── DATA ──

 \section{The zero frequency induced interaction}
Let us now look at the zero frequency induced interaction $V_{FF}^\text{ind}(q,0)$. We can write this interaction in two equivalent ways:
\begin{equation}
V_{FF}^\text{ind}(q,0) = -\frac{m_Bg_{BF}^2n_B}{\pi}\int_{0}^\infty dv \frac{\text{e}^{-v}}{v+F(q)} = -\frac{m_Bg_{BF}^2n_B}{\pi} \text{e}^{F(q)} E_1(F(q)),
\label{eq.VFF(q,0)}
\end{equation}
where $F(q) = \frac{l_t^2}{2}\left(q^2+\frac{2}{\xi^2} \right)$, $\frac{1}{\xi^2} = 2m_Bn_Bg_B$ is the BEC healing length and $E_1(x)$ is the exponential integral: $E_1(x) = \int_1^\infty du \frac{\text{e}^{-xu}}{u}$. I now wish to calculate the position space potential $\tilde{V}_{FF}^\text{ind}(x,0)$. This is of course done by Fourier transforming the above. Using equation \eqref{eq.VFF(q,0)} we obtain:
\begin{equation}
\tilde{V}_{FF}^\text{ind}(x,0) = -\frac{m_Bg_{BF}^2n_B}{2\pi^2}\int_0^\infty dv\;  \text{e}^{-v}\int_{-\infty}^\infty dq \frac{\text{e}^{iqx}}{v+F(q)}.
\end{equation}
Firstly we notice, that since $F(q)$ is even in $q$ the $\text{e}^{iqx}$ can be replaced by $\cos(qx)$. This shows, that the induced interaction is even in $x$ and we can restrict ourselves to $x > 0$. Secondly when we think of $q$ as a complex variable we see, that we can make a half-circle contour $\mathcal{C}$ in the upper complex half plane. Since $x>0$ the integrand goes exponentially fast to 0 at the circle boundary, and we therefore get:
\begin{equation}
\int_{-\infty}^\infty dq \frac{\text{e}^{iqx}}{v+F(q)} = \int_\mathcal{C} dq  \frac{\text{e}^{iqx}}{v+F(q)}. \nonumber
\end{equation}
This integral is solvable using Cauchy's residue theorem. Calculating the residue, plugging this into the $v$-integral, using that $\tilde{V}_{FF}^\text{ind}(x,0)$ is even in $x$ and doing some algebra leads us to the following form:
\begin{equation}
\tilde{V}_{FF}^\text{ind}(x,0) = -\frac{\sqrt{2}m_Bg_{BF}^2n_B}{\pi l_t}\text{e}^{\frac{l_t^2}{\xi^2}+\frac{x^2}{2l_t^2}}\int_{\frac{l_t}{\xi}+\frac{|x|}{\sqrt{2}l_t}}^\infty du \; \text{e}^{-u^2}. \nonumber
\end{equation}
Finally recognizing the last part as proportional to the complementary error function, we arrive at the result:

───
── DATA ──

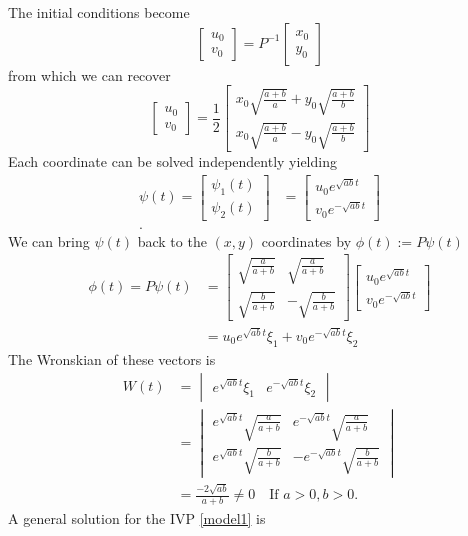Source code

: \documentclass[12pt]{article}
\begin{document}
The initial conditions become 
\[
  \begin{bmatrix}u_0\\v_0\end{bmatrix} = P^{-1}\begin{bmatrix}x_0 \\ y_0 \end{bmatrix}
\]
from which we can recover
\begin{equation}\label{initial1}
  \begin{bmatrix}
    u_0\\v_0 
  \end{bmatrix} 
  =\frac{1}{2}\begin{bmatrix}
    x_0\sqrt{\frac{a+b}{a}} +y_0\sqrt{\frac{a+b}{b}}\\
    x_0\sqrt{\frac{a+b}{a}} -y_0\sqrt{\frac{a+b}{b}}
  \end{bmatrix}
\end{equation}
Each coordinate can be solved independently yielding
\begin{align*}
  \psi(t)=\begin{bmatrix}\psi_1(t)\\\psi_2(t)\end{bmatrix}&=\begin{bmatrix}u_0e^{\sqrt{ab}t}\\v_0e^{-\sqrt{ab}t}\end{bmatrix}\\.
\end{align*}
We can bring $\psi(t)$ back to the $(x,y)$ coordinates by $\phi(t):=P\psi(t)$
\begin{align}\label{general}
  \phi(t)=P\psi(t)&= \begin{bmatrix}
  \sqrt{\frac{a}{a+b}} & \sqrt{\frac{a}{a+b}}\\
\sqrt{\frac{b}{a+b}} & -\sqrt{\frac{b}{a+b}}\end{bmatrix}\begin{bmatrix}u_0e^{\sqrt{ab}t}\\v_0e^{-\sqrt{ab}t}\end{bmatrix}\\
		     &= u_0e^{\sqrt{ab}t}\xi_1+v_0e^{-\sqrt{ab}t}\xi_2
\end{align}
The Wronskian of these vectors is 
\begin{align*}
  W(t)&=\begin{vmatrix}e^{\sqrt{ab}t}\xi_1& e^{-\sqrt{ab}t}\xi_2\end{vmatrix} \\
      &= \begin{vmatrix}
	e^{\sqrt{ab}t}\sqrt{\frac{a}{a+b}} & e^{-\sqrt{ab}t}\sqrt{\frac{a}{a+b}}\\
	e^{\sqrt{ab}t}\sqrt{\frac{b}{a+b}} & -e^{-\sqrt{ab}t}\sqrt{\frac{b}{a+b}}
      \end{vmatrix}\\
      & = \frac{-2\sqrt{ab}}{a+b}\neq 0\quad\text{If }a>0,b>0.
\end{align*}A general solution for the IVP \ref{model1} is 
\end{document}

───
── DATA ──

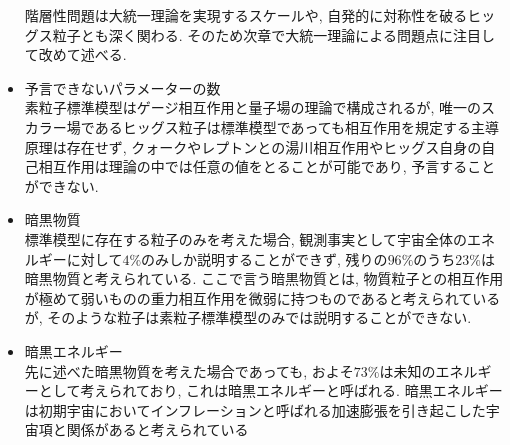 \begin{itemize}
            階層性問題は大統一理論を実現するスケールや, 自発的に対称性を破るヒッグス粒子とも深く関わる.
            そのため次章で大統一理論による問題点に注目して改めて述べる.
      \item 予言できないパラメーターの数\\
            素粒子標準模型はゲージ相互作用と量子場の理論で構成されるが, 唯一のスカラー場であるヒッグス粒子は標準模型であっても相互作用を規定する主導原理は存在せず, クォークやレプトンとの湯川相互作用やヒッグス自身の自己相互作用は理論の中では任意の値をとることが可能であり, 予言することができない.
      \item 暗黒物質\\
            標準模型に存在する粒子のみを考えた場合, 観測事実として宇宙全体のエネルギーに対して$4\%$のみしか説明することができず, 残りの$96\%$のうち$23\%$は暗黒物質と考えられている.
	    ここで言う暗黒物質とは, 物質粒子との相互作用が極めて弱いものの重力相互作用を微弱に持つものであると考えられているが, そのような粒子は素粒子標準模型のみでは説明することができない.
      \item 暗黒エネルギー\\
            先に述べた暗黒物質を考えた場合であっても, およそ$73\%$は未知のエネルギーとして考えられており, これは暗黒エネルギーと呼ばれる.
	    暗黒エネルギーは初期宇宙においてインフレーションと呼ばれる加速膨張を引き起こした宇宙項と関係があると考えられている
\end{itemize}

───

**WHAT THIS TASK INVOLVES**. Could you return all lines from the data above that contain the string "align"?

**REPLY TO THE EXERCISE**.
\begin{align*}
\end{align*}
\begin{align}\label{general}
\end{align}
\begin{align*}
\end{align*}A general solution for the IVP \ref{model1} is 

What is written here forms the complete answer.